» Stored data

────────────────────

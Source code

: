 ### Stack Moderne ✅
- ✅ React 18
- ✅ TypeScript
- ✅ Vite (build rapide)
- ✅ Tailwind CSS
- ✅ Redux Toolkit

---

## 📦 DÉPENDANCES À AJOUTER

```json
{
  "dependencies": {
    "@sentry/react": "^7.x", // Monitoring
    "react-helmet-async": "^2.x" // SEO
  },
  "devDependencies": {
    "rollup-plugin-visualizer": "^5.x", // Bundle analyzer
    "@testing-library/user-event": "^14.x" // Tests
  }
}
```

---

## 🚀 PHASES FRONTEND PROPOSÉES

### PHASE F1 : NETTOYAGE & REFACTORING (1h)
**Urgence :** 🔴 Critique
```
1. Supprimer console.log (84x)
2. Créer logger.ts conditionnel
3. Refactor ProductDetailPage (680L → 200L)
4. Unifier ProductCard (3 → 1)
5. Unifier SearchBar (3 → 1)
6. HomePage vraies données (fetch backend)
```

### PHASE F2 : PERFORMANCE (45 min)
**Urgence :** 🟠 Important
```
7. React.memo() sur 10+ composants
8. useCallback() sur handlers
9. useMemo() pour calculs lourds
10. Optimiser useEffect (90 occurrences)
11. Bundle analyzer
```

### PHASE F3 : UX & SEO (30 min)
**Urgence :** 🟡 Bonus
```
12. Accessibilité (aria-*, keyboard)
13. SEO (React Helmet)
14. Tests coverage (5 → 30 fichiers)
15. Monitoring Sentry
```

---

────────────────────

Check the listing above for lines containing the string "Unifier", and copy each one.

4. Unifier ProductCard (3 → 1)
5. Unifier SearchBar (3 → 1)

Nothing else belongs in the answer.